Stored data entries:
==================================================

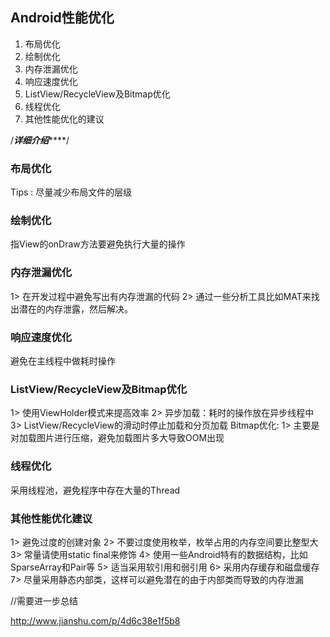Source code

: ## Android性能优化
1. 布局优化
2. 绘制优化
3. 内存泄漏优化
4. 响应速度优化
5. ListView/RecycleView及Bitmap优化
6. 线程优化
7. 其他性能优化的建议

/***************************详细介绍*******************************/

### 布局优化

Tips : 尽量减少布局文件的层级

### 绘制优化

指View的onDraw方法要避免执行大量的操作

### 内存泄漏优化
1> 在开发过程中避免写出有内存泄漏的代码
2> 通过一些分析工具比如MAT来找出潜在的内存泄露，然后解决。

### 响应速度优化

避免在主线程中做耗时操作

### ListView/RecycleView及Bitmap优化

1> 使用ViewHolder模式来提高效率
2> 异步加载：耗时的操作放在异步线程中
3> ListView/RecycleView的滑动时停止加载和分页加载
Bitmap优化:
1> 主要是对加载图片进行压缩，避免加载图片多大导致OOM出现

### 线程优化
采用线程池，避免程序中存在大量的Thread

### 其他性能优化建议
1> 避免过度的创建对象
2> 不要过度使用枚举，枚举占用的内存空间要比整型大
3> 常量请使用static final来修饰
4> 使用一些Android特有的数据结构，比如SparseArray和Pair等
5> 适当采用软引用和弱引用
6> 采用内存缓存和磁盘缓存
7> 尽量采用静态内部类，这样可以避免潜在的由于内部类而导致的内存泄漏




//需要进一步总结

http://www.jianshu.com/p/4d6c38e1f5b8
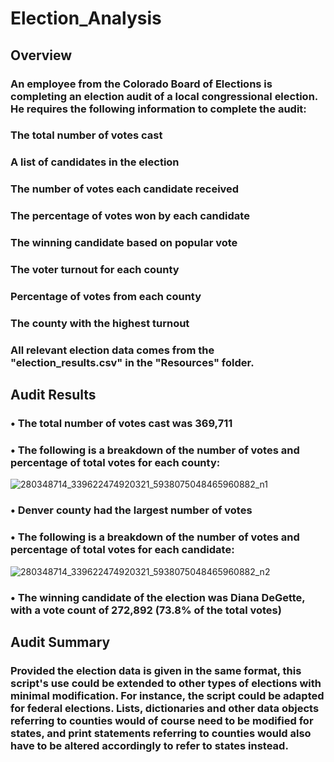 # Election_Analysis

## Overview
### An employee from the Colorado Board of Elections is completing an election audit of a local congressional election. He requires the following information to complete the audit:
### The total number of votes cast
### A list of candidates in the election
### The number of votes each candidate received
### The percentage of votes won by each candidate
### The winning candidate based on popular vote
### The voter turnout for each county
### Percentage of votes from each county 
### The county with the highest turnout

### All relevant election data comes from the "election_results.csv" in the "Resources" folder.

## Audit Results

### • The total number of votes cast was 369,711
### • The following is a breakdown of the number of votes and percentage of total votes for each county:
![280348714_339622474920321_5938075048465960882_n1](https://user-images.githubusercontent.com/104467100/170594221-40a415fc-0a1e-46a6-94a2-da4f7386ff57.png)
### • Denver county had the largest number of votes
### • The following is a breakdown of the number of votes and percentage of total votes for each candidate:
![280348714_339622474920321_5938075048465960882_n2](https://user-images.githubusercontent.com/104467100/170594759-05b369f7-68bf-4e56-9738-45e5a8151d5a.png)
### • The winning candidate of the election was Diana DeGette, with a vote count of 272,892 (73.8% of the total votes)

## Audit Summary

### Provided the election data is given in the same format, this script's use could be extended to other types of elections with minimal modification. For instance, the script could be adapted for federal elections. Lists, dictionaries and other data objects referring to counties would of course need to be modified for states, and print statements referring to counties would also have to be altered accordingly to refer to states instead.
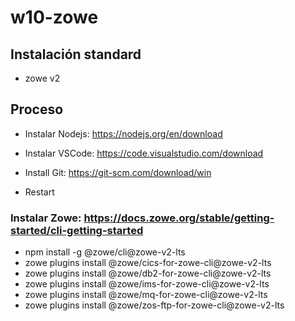 # w10-zowe 

## Instalación standard

- zowe v2

## Proceso

- Instalar Nodejs: https://nodejs.org/en/download
- Instalar VSCode: https://code.visualstudio.com/download 
- Install Git:  https://git-scm.com/download/win 

- Restart

### Instalar Zowe: https://docs.zowe.org/stable/getting-started/cli-getting-started
- npm install -g @zowe/cli@zowe-v2-lts
- zowe plugins install @zowe/cics-for-zowe-cli@zowe-v2-lts 
- zowe plugins install @zowe/db2-for-zowe-cli@zowe-v2-lts 
- zowe plugins install @zowe/ims-for-zowe-cli@zowe-v2-lts 
- zowe plugins install @zowe/mq-for-zowe-cli@zowe-v2-lts 
- zowe plugins install @zowe/zos-ftp-for-zowe-cli@zowe-v2-lts

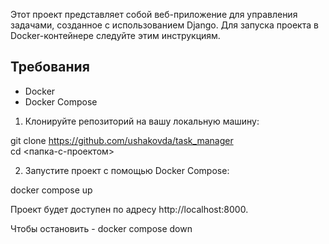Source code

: Этот проект представляет собой веб-приложение для управления задачами, созданное с использованием Django. 
Для запуска проекта в Docker-контейнере следуйте этим инструкциям.

## Требования

- Docker
- Docker Compose

1. Клонируйте репозиторий на вашу локальную машину:

git clone https://github.com/ushakovda/task_manager <br>
cd <папка-с-проектом>

2. Запустите проект с помощью Docker Compose:

docker compose up

Проект будет доступен по адресу http://localhost:8000.

Чтобы остановить - docker compose down
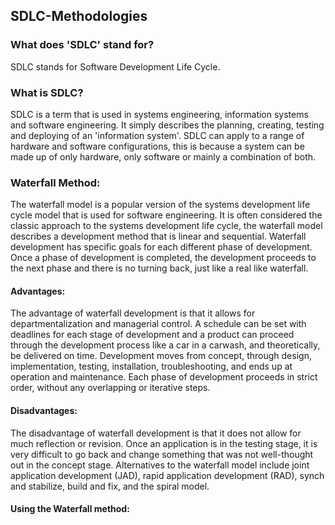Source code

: ## SDLC-Methodologies

### What does 'SDLC' stand for?
SDLC stands for Software Development Life Cycle. 
### What is SDLC?
SDLC is a term that is used in systems engineering, information systems and software engineering. It simply describes the planning, creating, testing and deploying of an 'information system'. SDLC can apply to a range of hardware and software configurations, this is because a system can be made up of only hardware, only software or mainly a combination of both.
### Waterfall Method:
The waterfall model is a popular version of the systems development life cycle model that is used for software engineering. It is often considered the classic approach to the systems development life cycle, the waterfall model describes a development method that is linear and sequential. Waterfall development has specific goals for each different phase of development. Once a phase of development is completed, the development proceeds to the next phase and there is no turning back, just like a real like waterfall.
#### Advantages:
The advantage of waterfall development is that it allows for departmentalization and managerial control. A schedule can be set with deadlines for each stage of development and a product can proceed through the development process like a car in a carwash, and theoretically, be delivered on time. Development moves from concept, through design, implementation, testing, installation, troubleshooting, and ends up at operation and maintenance. Each phase of development proceeds in strict order, without any overlapping or iterative steps.
#### Disadvantages:
The disadvantage of waterfall development is that it does not allow for much reflection or revision. Once an application is in the testing stage, it is very difficult to go back and change something that was not well-thought out in the concept stage. Alternatives to the waterfall model include joint application development (JAD), rapid application development (RAD), synch and stabilize, build and fix, and the spiral model.
#### Using the Waterfall method:
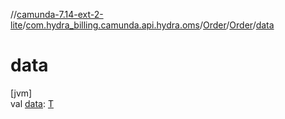 //[camunda-7.14-ext-2-lite](../../../../index.md)/[com.hydra_billing.camunda.api.hydra.oms](../../index.md)/[Order](../index.md)/[Order](index.md)/[data](data.md)

# data

[jvm]\
val [data](data.md): [T](index.md)
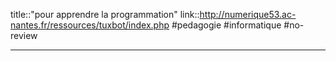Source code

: title::"pour apprendre la programmation"
link::http://numerique53.ac-nantes.fr/ressources/tuxbot/index.php
#pedagogie #informatique #no-review 

----

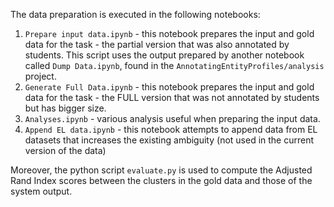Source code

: The data preparation is executed in the following notebooks:
1. `Prepare input data.ipynb` - this notebook prepares the input and gold data for the task - the partial version that was also annotated by students. This script uses the output prepared by another notebook called `Dump Data.ipynb`, found in the `AnnotatingEntityProfiles/analysis` project.
2. `Generate Full Data.ipynb` - this notebook prepares the input and gold data for the task - the FULL version that was not annotated by students but has bigger size.
3. `Analyses.ipynb` - various analysis useful when preparing the input data.
4. `Append EL data.ipynb` - this notebook attempts to append data from EL datasets that increases the existing ambiguity (not used in the current version of the data)

Moreover, the python script `evaluate.py` is used to compute the Adjusted Rand Index scores between the clusters in the gold data and those of the system output.
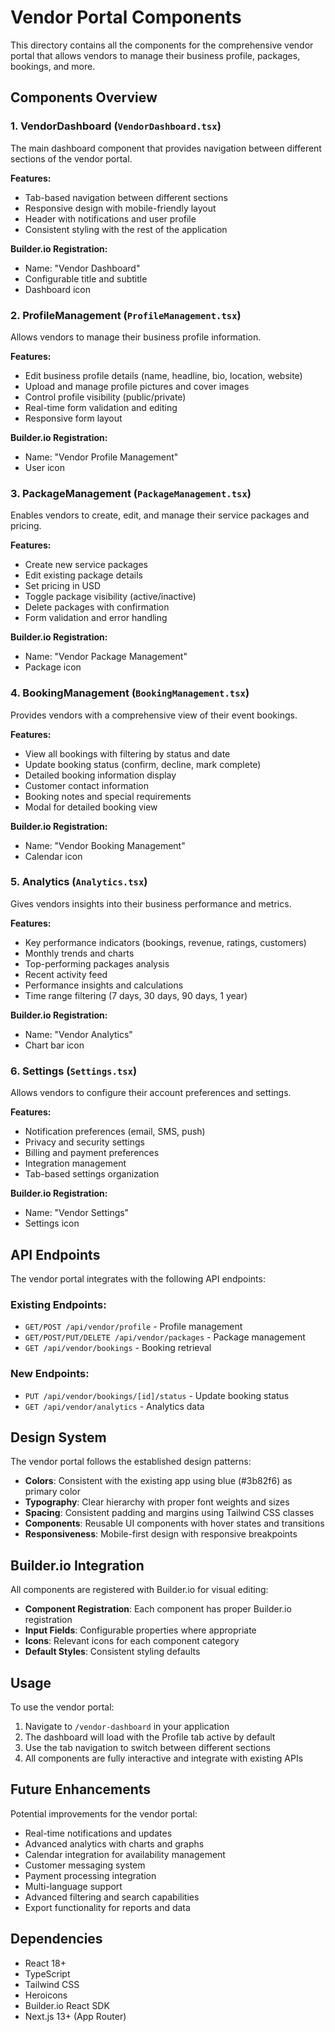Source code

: # Vendor Portal Components

This directory contains all the components for the comprehensive vendor portal that allows vendors to manage their business profile, packages, bookings, and more.

## Components Overview

### 1. VendorDashboard (`VendorDashboard.tsx`)
The main dashboard component that provides navigation between different sections of the vendor portal.

**Features:**
- Tab-based navigation between different sections
- Responsive design with mobile-friendly layout
- Header with notifications and user profile
- Consistent styling with the rest of the application

**Builder.io Registration:**
- Name: "Vendor Dashboard"
- Configurable title and subtitle
- Dashboard icon

### 2. ProfileManagement (`ProfileManagement.tsx`)
Allows vendors to manage their business profile information.

**Features:**
- Edit business profile details (name, headline, bio, location, website)
- Upload and manage profile pictures and cover images
- Control profile visibility (public/private)
- Real-time form validation and editing
- Responsive form layout

**Builder.io Registration:**
- Name: "Vendor Profile Management"
- User icon

### 3. PackageManagement (`PackageManagement.tsx`)
Enables vendors to create, edit, and manage their service packages and pricing.

**Features:**
- Create new service packages
- Edit existing package details
- Set pricing in USD
- Toggle package visibility (active/inactive)
- Delete packages with confirmation
- Form validation and error handling

**Builder.io Registration:**
- Name: "Vendor Package Management"
- Package icon

### 4. BookingManagement (`BookingManagement.tsx`)
Provides vendors with a comprehensive view of their event bookings.

**Features:**
- View all bookings with filtering by status and date
- Update booking status (confirm, decline, mark complete)
- Detailed booking information display
- Customer contact information
- Booking notes and special requirements
- Modal for detailed booking view

**Builder.io Registration:**
- Name: "Vendor Booking Management"
- Calendar icon

### 5. Analytics (`Analytics.tsx`)
Gives vendors insights into their business performance and metrics.

**Features:**
- Key performance indicators (bookings, revenue, ratings, customers)
- Monthly trends and charts
- Top-performing packages analysis
- Recent activity feed
- Performance insights and calculations
- Time range filtering (7 days, 30 days, 90 days, 1 year)

**Builder.io Registration:**
- Name: "Vendor Analytics"
- Chart bar icon

### 6. Settings (`Settings.tsx`)
Allows vendors to configure their account preferences and settings.

**Features:**
- Notification preferences (email, SMS, push)
- Privacy and security settings
- Billing and payment preferences
- Integration management
- Tab-based settings organization

**Builder.io Registration:**
- Name: "Vendor Settings"
- Settings icon

## API Endpoints

The vendor portal integrates with the following API endpoints:

### Existing Endpoints:
- `GET/POST /api/vendor/profile` - Profile management
- `GET/POST/PUT/DELETE /api/vendor/packages` - Package management
- `GET /api/vendor/bookings` - Booking retrieval

### New Endpoints:
- `PUT /api/vendor/bookings/[id]/status` - Update booking status
- `GET /api/vendor/analytics` - Analytics data

## Design System

The vendor portal follows the established design patterns:

- **Colors**: Consistent with the existing app using blue (#3b82f6) as primary color
- **Typography**: Clear hierarchy with proper font weights and sizes
- **Spacing**: Consistent padding and margins using Tailwind CSS classes
- **Components**: Reusable UI components with hover states and transitions
- **Responsiveness**: Mobile-first design with responsive breakpoints

## Builder.io Integration

All components are registered with Builder.io for visual editing:

- **Component Registration**: Each component has proper Builder.io registration
- **Input Fields**: Configurable properties where appropriate
- **Icons**: Relevant icons for each component category
- **Default Styles**: Consistent styling defaults

## Usage

To use the vendor portal:

1. Navigate to `/vendor-dashboard` in your application
2. The dashboard will load with the Profile tab active by default
3. Use the tab navigation to switch between different sections
4. All components are fully interactive and integrate with existing APIs

## Future Enhancements

Potential improvements for the vendor portal:

- Real-time notifications and updates
- Advanced analytics with charts and graphs
- Calendar integration for availability management
- Customer messaging system
- Payment processing integration
- Multi-language support
- Advanced filtering and search capabilities
- Export functionality for reports and data

## Dependencies

- React 18+
- TypeScript
- Tailwind CSS
- Heroicons
- Builder.io React SDK
- Next.js 13+ (App Router)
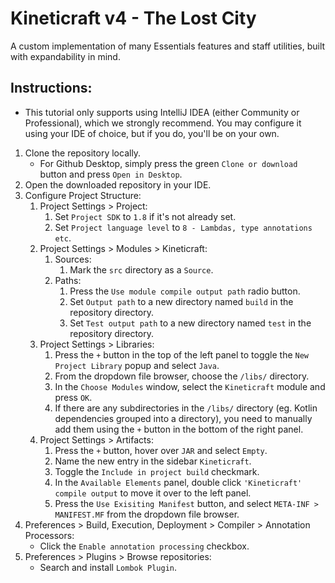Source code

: # Kineticraft v4 - The Lost City
A custom implementation of many Essentials features and staff utilities, built with expandability in mind.

## Instructions:
- This tutorial only supports using IntelliJ IDEA (either Community or Professional), which we strongly recommend. You may configure it using your IDE of choice, but if you do, you'll be on your own.
1. Clone the repository locally.
    - For Github Desktop, simply press the green `Clone or download` button and press `Open in Desktop`.
2. Open the downloaded repository in your IDE.
3. Configure Project Structure:
    1. Project Settings > Project:
        1. Set `Project SDK` to `1.8` if it's not already set.
        2. Set `Project language level` to `8 - Lambdas, type annotations etc`.
    2. Project Settings > Modules > Kineticraft:
        1. Sources:
            1. Mark the `src` directory as a `Source`.
        2. Paths:
            1. Press the `Use module compile output path` radio button.
            2. Set `Output path` to a new directory named `build` in the repository directory.
            3. Set `Test output path` to a new directory named `test` in the repository directory.
    3. Project Settings > Libraries:
        1. Press the `+` button in the top of the left panel to toggle the `New Project Library` popup and select `Java`.
        2. From the dropdown file browser, choose the `/libs/` directory.
        3. In the `Choose Modules` window, select the `Kineticraft` module and press `OK`.
        4. If there are any subdirectories in the `/libs/` directory (eg. Kotlin dependencies grouped into a directory), you need to manually add them using the `+` button in the bottom of the right panel.
    4. Project Settings > Artifacts:
        1. Press the `+` button, hover over `JAR` and select `Empty`.
        2. Name the new entry in the sidebar `Kineticraft`.
        3. Toggle the `Include in project build` checkmark.
        4. In the `Available Elements` panel, double click `'Kineticraft' compile output` to move it over to the left panel.
        5. Press the `Use Exisiting Manifest` button, and select `META-INF > MANIFEST.MF` from the dropdown file browser.
4. Preferences > Build, Execution, Deployment > Compiler > Annotation Processors:
    - Click the `Enable annotation processing` checkbox.
5. Preferences > Plugins > Browse repositories:
    - Search and install `Lombok Plugin`.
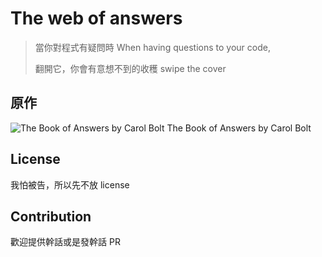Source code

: The web of answers
===
> 當你對程式有疑問時
> When having questions to your code,
>
> 翻開它，你會有意想不到的收穫
> swipe the cover

## 原作
![The Book of Answers by Carol Bolt](https://i.imgur.com/SpBZCrB.png)
The Book of Answers by Carol Bolt

## License
我怕被告，所以先不放 license  

## Contribution
歡迎提供幹話或是發幹話 PR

==================================================

Whenever the string "students" occurs in a line of the entries above, copy that line.

1. `Prepare input data.ipynb` - this notebook prepares the input and gold data for the task - the partial version that was also annotated by students. This script uses the output prepared by another notebook called `Dump Data.ipynb`, found in the `AnnotatingEntityProfiles/analysis` project.
2. `Generate Full Data.ipynb` - this notebook prepares the input and gold data for the task - the FULL version that was not annotated by students but has bigger size.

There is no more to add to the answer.